Unpacking the Spark Web UI

A quick overview of how to navigate the Spark Web UI



The Spark Web UI provides an interface for users to monitor and inspect details of their Spark application. You can leverage it to answer a host of questions like:

  • How long did my job take to run?
  • How did the Spark optimizer decide to execute my job?
  • How much disk spill was there in each stage? In each executor?
  • What stage took the longest?
  • Is there significant data skew?

These capabilities make the Web UI incredibly useful. Unfortunately, it is not the easiest thing to understand. In this post I’ll provide a quick tour of the Web UI by leveraging a simple Spark job as a reference point. If your new to Spark or need a refresher on things like “jobs”, “stages” and “tasks”, I encourage you to read my high level intro of Spark first. It’s also important to note that everything shown in this post is using Spark v2.4.4 1.

Onwards!

Example Job & Data

We’ll imagine we have a bunch of e-commerce data, and we want to find out the maximum transaction value on each day in each country. For this example, we’ll have two datasets to help us answer this question. A transactions model with 1 row per transaction, and information like the transaction timestamp and amount.

transaction_id shop_id created_at currency_code amount
1 123 2021-01-01 12:55:01 USD 25.99
2 123 2021-01-01 17:22:05 USD 13.45
3 456 2021-01-01 19:04:59 CAD 10.22

The transactions model will also have a reference (shop_id) that links it to another model, shop_dimension, which has 1 row per shop and some metadata for that shop.

shop_id shop_country_name shop_country_code
123 Canada CA
456 United States US

Head to the notes section to see the code I used to generate these two datasets.
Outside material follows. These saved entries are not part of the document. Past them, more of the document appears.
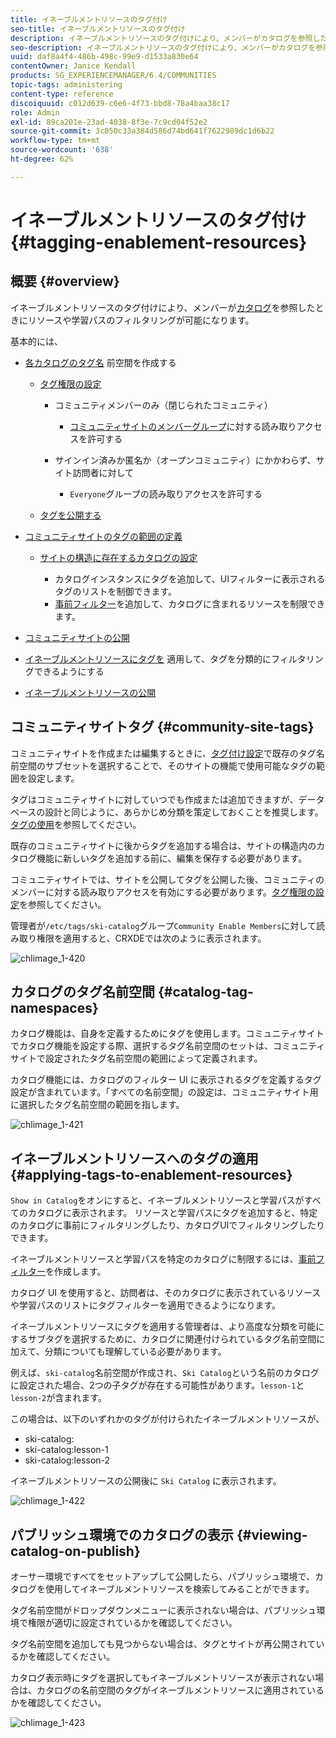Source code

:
 ```yaml
---
title: イネーブルメントリソースのタグ付け
seo-title: イネーブルメントリソースのタグ付け
description: イネーブルメントリソースのタグ付けにより、メンバーがカタログを参照したときにリソースや学習パスのフィルタリングが可能になります
seo-description: イネーブルメントリソースのタグ付けにより、メンバーがカタログを参照したときにリソースや学習パスのフィルタリングが可能になります
uuid: daf8a4f4-486b-498c-99e9-d1533a830e64
contentOwner: Janice Kendall
products: SG_EXPERIENCEMANAGER/6.4/COMMUNITIES
topic-tags: administering
content-type: reference
discoiquuid: c012d639-c6e6-4f73-bbd8-78a4baa38c17
role: Admin
exl-id: 89ca201e-23ad-4038-8f3e-7c9cd04f52e2
source-git-commit: 3c050c33a384d586d74bd641f7622989dc1d6b22
workflow-type: tm+mt
source-wordcount: '638'
ht-degree: 62%

---
```


# イネーブルメントリソースのタグ付け {#tagging-enablement-resources}

## 概要 {#overview}

イネーブルメントリソースのタグ付けにより、メンバーが[カタログ](functions.md#catalog-function)を参照したときにリソースや学習パスのフィルタリングが可能になります。

基本的には、

* [各カタログのタグ名](../../help/sites-administering/tags.md#creating-a-namespace) 前空間を作成する

   * [タグ権限の設定](../../help/sites-administering/tags.md#setting-tag-permissions)

      * コミュニティメンバーのみ（閉じられたコミュニティ）

         * [コミュニティサイトのメンバーグループ](users.md#publish-group-roles)に対する読み取りアクセスを許可する
      * サインイン済みか匿名か（オープンコミュニティ）にかかわらず、サイト訪問者に対して

         * `Everyone`グループの読み取りアクセスを許可する
   * [タグを公開する](../../help/sites-administering/tags.md#publishing-tags)



* [コミュニティサイトのタグの範囲の定義](sites-console.md#tagging)

   * [サイトの構造に存在するカタログの設定](functions.md#catalog-function)

      * カタログインスタンスにタグを追加して、UIフィルターに表示されるタグのリストを制御できます。
      * [事前フィルター](catalog-developer-essentials.md#pre-filters)を追加して、カタログに含まれるリソースを制限できます。

* [コミュニティサイトの公開](sites-console.md#publishing-the-site)
* [イネーブルメントリソースにタグを](resources.md#create-a-resource) 適用して、タグを分類的にフィルタリングできるようにする
* [イネーブルメントリソースの公開](resources.md#publish)

## コミュニティサイトタグ {#community-site-tags}

コミュニティサイトを作成または編集するときに、[タグ付け設定](sites-console.md#tagging)で既存のタグ名前空間のサブセットを選択することで、そのサイトの機能で使用可能なタグの範囲を設定します。

タグはコミュニティサイトに対していつでも作成または追加できますが、データベースの設計と同じように、あらかじめ分類を策定しておくことを推奨します。[タグの使用](../../help/sites-authoring/tags.md)を参照してください。

既存のコミュニティサイトに後からタグを追加する場合は、サイトの構造内のカタログ機能に新しいタグを追加する前に、編集を保存する必要があります。

コミュニティサイトでは、サイトを公開してタグを公開した後、コミュニティのメンバーに対する読み取りアクセスを有効にする必要があります。[タグ権限の設定](../../help/sites-administering/tags.md#setting-tag-permissions)を参照してください。

管理者が`/etc/tags/ski-catalog`グループ`Community Enable Members`に対して読み取り権限を適用すると、CRXDEでは次のように表示されます。

![chlimage_1-420](assets/chlimage_1-420.png)

## カタログのタグ名前空間 {#catalog-tag-namespaces}

カタログ機能は、自身を定義するためにタグを使用します。コミュニティサイトでカタログ機能を設定する際、選択するタグ名前空間のセットは、コミュニティサイトで設定されたタグ名前空間の範囲によって定義されます。

カタログ機能には、カタログのフィルター UI に表示されるタグを定義するタグ設定が含まれています。「すべての名前空間」の設定は、コミュニティサイト用に選択したタグ名前空間の範囲を指します。

![chlimage_1-421](assets/chlimage_1-421.png)

## イネーブルメントリソースへのタグの適用 {#applying-tags-to-enablement-resources}

`Show in Catalog`をオンにすると、イネーブルメントリソースと学習パスがすべてのカタログに表示されます。 リソースと学習パスにタグを追加すると、特定のカタログに事前にフィルタリングしたり、カタログUIでフィルタリングしたりできます。

イネーブルメントリソースと学習パスを特定のカタログに制限するには、[事前フィルター](catalog-developer-essentials.md#pre-filters)を作成します。

カタログ UI を使用すると、訪問者は、そのカタログに表示されているリソースや学習パスのリストにタグフィルターを適用できるようになります。

イネーブルメントリソースにタグを適用する管理者は、より高度な分類を可能にするサブタグを選択するために、カタログに関連付けられているタグ名前空間に加えて、分類についても理解している必要があります。

例えば、`ski-catalog`名前空間が作成され、`Ski Catalog`という名前のカタログに設定された場合、2つの子タグが存在する可能性があります。`lesson-1`と`lesson-2`が含まれます。

この場合は、以下のいずれかのタグが付けられたイネーブルメントリソースが、

* ski-catalog:
* ski-catalog:lesson-1
* ski-catalog:lesson-2

イネーブルメントリソースの公開後に `Ski Catalog` に表示されます。

![chlimage_1-422](assets/chlimage_1-422.png)

## パブリッシュ環境でのカタログの表示 {#viewing-catalog-on-publish}

オーサー環境ですべてをセットアップして公開したら、パブリッシュ環境で、カタログを使用してイネーブルメントリソースを検索してみることができます。

タグ名前空間がドロップダウンメニューに表示されない場合は、パブリッシュ環境で権限が適切に設定されているかを確認してください。

タグ名前空間を追加しても見つからない場合は、タグとサイトが再公開されているかを確認してください。

カタログ表示時にタグを選択してもイネーブルメントリソースが表示されない場合は、カタログの名前空間のタグがイネーブルメントリソースに適用されているかを確認してください。

![chlimage_1-423](assets/chlimage_1-423.png)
Using plain SQL, we could find the max transaction value per country & day with:

SELECT
    sd.shop_country_code,
    trxns.created_at_date,
    MAX(amount) AS max_transaction_value
FROM
    transactions AS trxns
    INNER JOIN shop_dimension AS sd
        ON trxns.shop_id=sd.shop_id
GROUP BY 1,2

And in PySpark, the code would look something like:

output = (
    trxns_skewed_df
    .join(shop_df, on='shop_id')
    .groupBy('shop_country_code', 'created_at_date')
    .agg(
        F.max('amount').alias('max_transaction_value')
    )
)

result = output.collect()

Navigating the UI

Jobs

.collect() is an action, and actions trigger jobs in Spark. If you click on the Jobs tab of the UI, you’ll see a list of completed or actively running jobs. From this view, we can see a few things:

  • The action that triggered the job (collect at <ipython-input-320-...>)
  • The time it took (6.7 min)
  • The number of stages (4) and tasks (1493)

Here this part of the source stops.